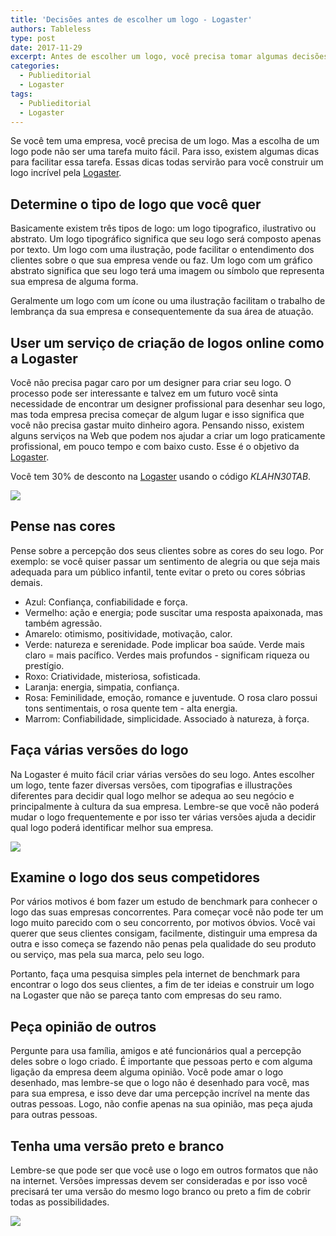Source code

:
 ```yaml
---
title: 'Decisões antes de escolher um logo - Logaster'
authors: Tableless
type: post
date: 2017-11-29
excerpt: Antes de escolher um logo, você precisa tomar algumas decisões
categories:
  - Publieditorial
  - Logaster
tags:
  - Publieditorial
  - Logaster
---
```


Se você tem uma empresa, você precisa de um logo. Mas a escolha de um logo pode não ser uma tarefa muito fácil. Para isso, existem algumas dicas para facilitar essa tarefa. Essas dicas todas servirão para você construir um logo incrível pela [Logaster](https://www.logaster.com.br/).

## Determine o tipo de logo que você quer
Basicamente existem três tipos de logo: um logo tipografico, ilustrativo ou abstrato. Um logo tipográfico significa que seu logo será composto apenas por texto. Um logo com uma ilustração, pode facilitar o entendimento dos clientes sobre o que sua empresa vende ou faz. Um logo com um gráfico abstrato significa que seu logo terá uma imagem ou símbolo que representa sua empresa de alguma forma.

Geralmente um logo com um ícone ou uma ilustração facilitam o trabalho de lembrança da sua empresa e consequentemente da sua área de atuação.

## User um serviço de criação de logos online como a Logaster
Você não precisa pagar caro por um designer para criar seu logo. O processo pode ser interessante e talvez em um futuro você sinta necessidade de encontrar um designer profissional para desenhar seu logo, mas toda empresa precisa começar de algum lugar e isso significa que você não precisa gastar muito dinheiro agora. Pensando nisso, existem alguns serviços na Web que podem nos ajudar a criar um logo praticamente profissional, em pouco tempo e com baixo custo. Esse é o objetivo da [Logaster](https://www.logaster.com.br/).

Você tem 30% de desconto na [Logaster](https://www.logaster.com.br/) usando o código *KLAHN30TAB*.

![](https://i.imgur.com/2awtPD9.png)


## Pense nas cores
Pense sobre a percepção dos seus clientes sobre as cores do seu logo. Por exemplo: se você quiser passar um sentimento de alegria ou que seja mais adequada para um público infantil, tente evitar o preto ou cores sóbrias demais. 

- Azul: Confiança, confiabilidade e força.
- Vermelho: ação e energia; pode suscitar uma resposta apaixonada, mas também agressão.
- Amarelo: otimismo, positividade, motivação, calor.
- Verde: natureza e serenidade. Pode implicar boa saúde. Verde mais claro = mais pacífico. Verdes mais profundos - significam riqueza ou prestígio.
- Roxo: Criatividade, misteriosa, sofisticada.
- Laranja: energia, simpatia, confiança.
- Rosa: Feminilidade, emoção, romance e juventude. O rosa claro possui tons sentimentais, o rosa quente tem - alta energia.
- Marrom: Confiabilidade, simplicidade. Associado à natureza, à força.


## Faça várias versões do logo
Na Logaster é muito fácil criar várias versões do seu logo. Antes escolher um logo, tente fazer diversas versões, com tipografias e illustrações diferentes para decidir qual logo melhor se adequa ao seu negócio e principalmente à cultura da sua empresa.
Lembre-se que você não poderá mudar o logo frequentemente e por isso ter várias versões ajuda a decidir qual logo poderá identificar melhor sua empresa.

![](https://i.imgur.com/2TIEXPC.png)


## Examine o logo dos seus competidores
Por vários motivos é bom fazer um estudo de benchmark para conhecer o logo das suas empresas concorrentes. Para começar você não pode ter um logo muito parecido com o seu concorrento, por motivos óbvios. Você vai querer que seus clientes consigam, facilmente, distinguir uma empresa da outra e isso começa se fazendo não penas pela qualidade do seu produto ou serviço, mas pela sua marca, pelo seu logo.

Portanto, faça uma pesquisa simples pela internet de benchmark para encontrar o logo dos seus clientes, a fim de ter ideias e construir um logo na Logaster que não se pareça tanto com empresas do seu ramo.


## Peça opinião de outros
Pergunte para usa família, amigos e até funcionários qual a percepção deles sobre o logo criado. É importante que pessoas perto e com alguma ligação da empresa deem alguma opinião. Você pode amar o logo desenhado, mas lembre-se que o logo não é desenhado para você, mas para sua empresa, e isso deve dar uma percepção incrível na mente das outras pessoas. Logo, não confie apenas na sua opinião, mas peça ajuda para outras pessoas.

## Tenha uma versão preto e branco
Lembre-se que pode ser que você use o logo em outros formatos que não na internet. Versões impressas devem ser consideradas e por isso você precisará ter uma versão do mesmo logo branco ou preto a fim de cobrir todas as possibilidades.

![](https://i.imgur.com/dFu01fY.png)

▸ **What to work on**
Give back the listing exactly, with the pictures removed.

▸ **Response box**
Source code

:
 ```yaml
---
title: 'Decisões antes de escolher um logo - Logaster'
authors: Tableless
type: post
date: 2017-11-29
excerpt: Antes de escolher um logo, você precisa tomar algumas decisões
categories:
  - Publieditorial
  - Logaster
tags:
  - Publieditorial
  - Logaster
---
```


Se você tem uma empresa, você precisa de um logo. Mas a escolha de um logo pode não ser uma tarefa muito fácil. Para isso, existem algumas dicas para facilitar essa tarefa. Essas dicas todas servirão para você construir um logo incrível pela [Logaster](https://www.logaster.com.br/).

## Determine o tipo de logo que você quer
Basicamente existem três tipos de logo: um logo tipografico, ilustrativo ou abstrato. Um logo tipográfico significa que seu logo será composto apenas por texto. Um logo com uma ilustração, pode facilitar o entendimento dos clientes sobre o que sua empresa vende ou faz. Um logo com um gráfico abstrato significa que seu logo terá uma imagem ou símbolo que representa sua empresa de alguma forma.

Geralmente um logo com um ícone ou uma ilustração facilitam o trabalho de lembrança da sua empresa e consequentemente da sua área de atuação.

## User um serviço de criação de logos online como a Logaster
Você não precisa pagar caro por um designer para criar seu logo. O processo pode ser interessante e talvez em um futuro você sinta necessidade de encontrar um designer profissional para desenhar seu logo, mas toda empresa precisa começar de algum lugar e isso significa que você não precisa gastar muito dinheiro agora. Pensando nisso, existem alguns serviços na Web que podem nos ajudar a criar um logo praticamente profissional, em pouco tempo e com baixo custo. Esse é o objetivo da [Logaster](https://www.logaster.com.br/).

Você tem 30% de desconto na [Logaster](https://www.logaster.com.br/) usando o código *KLAHN30TAB*.

![](https://i.imgur.com/2awtPD9.png)


## Pense nas cores
Pense sobre a percepção dos seus clientes sobre as cores do seu logo. Por exemplo: se você quiser passar um sentimento de alegria ou que seja mais adequada para um público infantil, tente evitar o preto ou cores sóbrias demais. 

- Azul: Confiança, confiabilidade e força.
- Vermelho: ação e energia; pode suscitar uma resposta apaixonada, mas também agressão.
- Amarelo: otimismo, positividade, motivação, calor.
- Verde: natureza e serenidade. Pode implicar boa saúde. Verde mais claro = mais pacífico. Verdes mais profundos - significam riqueza ou prestígio.
- Roxo: Criatividade, misteriosa, sofisticada.
- Laranja: energia, simpatia, confiança.
- Rosa: Feminilidade, emoção, romance e juventude. O rosa claro possui tons sentimentais, o rosa quente tem - alta energia.
- Marrom: Confiabilidade, simplicidade. Associado à natureza, à força.


## Faça várias versões do logo
Na Logaster é muito fácil criar várias versões do seu logo. Antes escolher um logo, tente fazer diversas versões, com tipografias e illustrações diferentes para decidir qual logo melhor se adequa ao seu negócio e principalmente à cultura da sua empresa.
Lembre-se que você não poderá mudar o logo frequentemente e por isso ter várias versões ajuda a decidir qual logo poderá identificar melhor sua empresa.

![](https://i.imgur.com/2TIEXPC.png)


## Examine o logo dos seus competidores
Por vários motivos é bom fazer um estudo de benchmark para conhecer o logo das suas empresas concorrentes. Para começar você não pode ter um logo muito parecido com o seu concorrento, por motivos óbvios. Você vai querer que seus clientes consigam, facilmente, distinguir uma empresa da outra e isso começa se fazendo não penas pela qualidade do seu produto ou serviço, mas pela sua marca, pelo seu logo.

Portanto, faça uma pesquisa simples pela internet de benchmark para encontrar o logo dos seus clientes, a fim de ter ideias e construir um logo na Logaster que não se pareça tanto com empresas do seu ramo.


## Peça opinião de outros
Pergunte para usa família, amigos e até funcionários qual a percepção deles sobre o logo criado. É importante que pessoas perto e com alguma ligação da empresa deem alguma opinião. Você pode amar o logo desenhado, mas lembre-se que o logo não é desenhado para você, mas para sua empresa, e isso deve dar uma percepção incrível na mente das outras pessoas. Logo, não confie apenas na sua opinião, mas peça ajuda para outras pessoas.

## Tenha uma versão preto e branco
Lembre-se que pode ser que você use o logo em outros formatos que não na internet. Versões impressas devem ser consideradas e por isso você precisará ter uma versão do mesmo logo branco ou preto a fim de cobrir todas as possibilidades.

![](https://i.imgur.com/dFu01fY.png)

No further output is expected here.